Philosopher, historian, journalist and revolutionary socialist Karl Marx visited campus March 16.
Brought back to life through actor Bob Weick’s rendition of “Marx in Soho,” he shared his views on communism and capitalism with about 100 audience members.
Flint freshman Michael Jennings said he enjoyed the production. He said you don’t need to agree with everything Marx had to say to appreciate his philosophies.
“Marx was a radical thinker,” Jennings said, “It was interesting to hear about his thoughts in an unfiltered manner.”
Written by contemporary U.S. historian Howard Zinn, “Marx in Soho” sheds some light on the political and economic systems active in our society.
Brigitte Bechtold, professor and chairwoman of the Department of Sociology, Anthropology and Social Work, was a driving force in getting Weick to come to Central Michigan University.
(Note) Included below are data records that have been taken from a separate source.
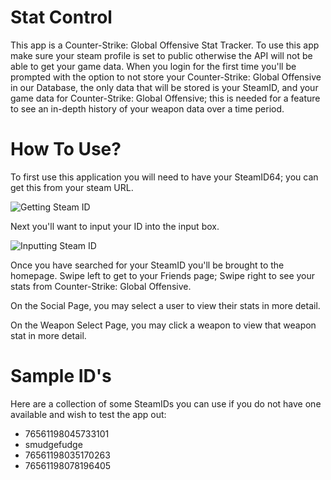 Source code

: # Stat Control
This app is a Counter-Strike: Global Offensive Stat Tracker. To use this app make sure your steam profile is set to public otherwise the API will not be able to get your game data. When you login for the first time you'll be prompted with the option to not store your Counter-Strike: Global Offensive in our Database, the only data that will be stored is your SteamID, and your game data for Counter-Strike: Global Offensive; this is needed for a feature to see an in-depth history of your weapon data over a time period.

# How To Use?
To first use this application you will need to have your SteamID64; you can get this from your steam URL.

![Getting Steam ID](https://uc843d4006993cdfba1b6962beb1.previews.dropboxusercontent.com/p/thumb/ABfYvCjKkihjfJslob--xSTtzB7B84MgzGzmqnlGHB1eLJKqk_sF1FpaDT8KLxS8HvmJcA9UXDoFNnckEEHssPtxba0uALEs4SutOJbgLV0UAHR54zaBtWdcS1L85Y_E74kZvY51NRMaCnBGPddlwOV3rtgym8zNf8c0pLXwmIwdbkscv0WlsqsTSBIftbWsDjXKFiJxSCyed_bcH9byYUUaAY8Z2ytGv7On0KwmsEprAFCw4iv_eWAHIfUs11C3PEjoBHsWVd-ugx1McS3Koe0hi1b7qxGd-IzgDY2Sahi2FV2kw3DVror3JSIuKNuDKBI5LEDryXslEoIrcrmozE-H8TKXxWnEU2R6YEb50OCFSXk0jJ8SFygMIyCyMzemdoQ/p.png)

Next you'll want to input your ID into the input box.

![Inputting Steam ID](https://uc40081e1f28fbd3de3d453e2d6e.previews.dropboxusercontent.com/p/thumb/ABdo-YRbHJ9c8BVzbf5u_wDNAWMDGPa01dRRcmmmYvDgRQwOxbMyDH1bOOyCiUvjP9ogynTjOC_aNUr_ELMVrIXDHMqHmwDq7sc7HV36MgcM0xRnASofcbGLI8XZA1JVi5vO7Aqc5QfD76zgFJOH3vUZmp12DfyUKV9QqTqI3oUoQN_VV-nSOV0EfxaFAfMtZNebxbgkbxTQ6YTE7wwF7Vgn8220Ne1yNVgIdaRaawyU8PzykU7XqTr4-FP7xyDegSC4itlUSO-0URhj1qfSFyK-rXpiAKszFBZfCptpb5sQOdnh_tKzWRxA6Ac5GlRpJT4Xcag1b6RVR6N3wnz2Lsov2VMOFxsz_NQL5vyO5yT2-o5D7CQNhUPki5grHulE_-5V4o7VHrGwNvSiaRtNxNWh/p.png?size=2048x1536&size_mode=3)


Once you have searched for your SteamID you'll be brought to the homepage. Swipe left to get to your Friends page; Swipe right to see your stats from Counter-Strike: Global Offensive.

On the Social Page, you may select a user to view their stats in more detail.

On the Weapon Select Page, you may click a weapon to view that weapon stat in more detail.


# Sample ID's
Here are a collection of some SteamIDs you can use if you do not have one available and wish to test the app out:

- 76561198045733101
- smudgefudge
- 76561198035170263
- 76561198078196405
She said she had been trying for a year to bring him.
“This play stands out because it is a one-man performance,” she said. “(It) reflects Howard Zinn’s deep understanding of the workings of American society.”
Famous for his books “A People’s History of the United States” and “The Twentieth Century,” Zinn’s was and is a significant presence in American history.
Weick took the stage as Pink Floyd’s “Money” faded. He told the crowd Marx had risen from the grave temporarily to clear his name. He said popular interpretations of Marx’s works were skewed and misshapen. He said he didn’t want to be seen as a philosopher. Philosophers, he said, interpret the world, but the point is to change it.
He transitioned through sadness, anger and joy as he told the story of Marx’s life. A story of exile from his homeland, sickness of his family, the death of three children all part of a life struggling in poverty in London.
While he told Marx’s story, Weick constantly drew from a pool of newspapers and books, relating conditions and problems from a 150 years ago to events that happened not ten years ago.
At the end of his performance, Weick challenged the audience to pretend they had boils that made it painful to sit, so that they might stand for change.
Weick said he started performing “Marx in Soho” to inspire change. He said he wanted to be an active citizen by encouraging dialogue and critical thinking.
“An informed and engaged citizen is the foundation of democracy,” he said. “And there is reason to believe our democracy is being threatened.”
The crowd gave Weick a standing ovation as he left the stage.